┌─ Given records

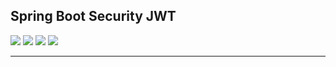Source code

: ## Spring Boot Security JWT

![](https://gitee.com/fanlychie/images/raw/develop/java1.8.svg) 
![](https://gitee.com/fanlychie/images/raw/develop/springboot2.1.6.svg) 
![](https://gitee.com/fanlychie/images/raw/develop/maven3.6.1.svg) 
![](https://gitee.com/fanlychie/images/raw/develop/idea2019.svg) 

---

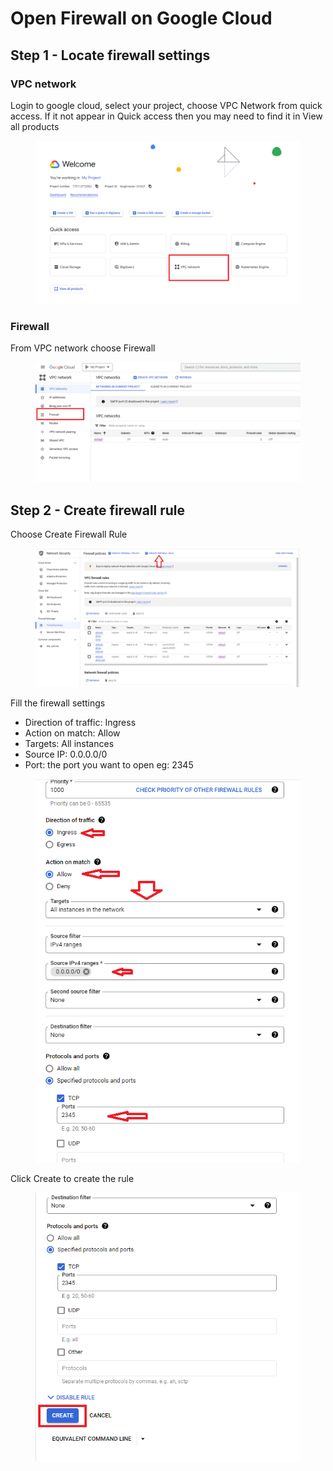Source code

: # Open Firewall on Google Cloud

## Step 1 - Locate firewall settings

### VPC network

Login to google cloud, select your project, choose VPC Network from quick access. If it not appear in Quick access then you may need to find it in View all products

<figure><img src="../.gitbook/assets/image (36).png" alt=""><figcaption></figcaption></figure>

### Firewall

From VPC network choose Firewall

<figure><img src="../.gitbook/assets/image (37).png" alt=""><figcaption></figcaption></figure>



## Step 2 - Create firewall rule

Choose Create Firewall Rule

<figure><img src="../.gitbook/assets/image (38).png" alt=""><figcaption></figcaption></figure>

Fill the firewall settings

* Direction of traffic: Ingress
* Action on match: Allow
* Targets: All instances
* Source IP: 0.0.0.0/0
* Port: the port you want to open eg: 2345

<figure><img src="../.gitbook/assets/image (40).png" alt=""><figcaption></figcaption></figure>

Click Create to create the rule

<figure><img src="../.gitbook/assets/image (41).png" alt=""><figcaption></figcaption></figure>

└─

**What you are asked to do**
The answer to this exercise is one number: how many lines of the records above contain the string "figure".

**Solution**
5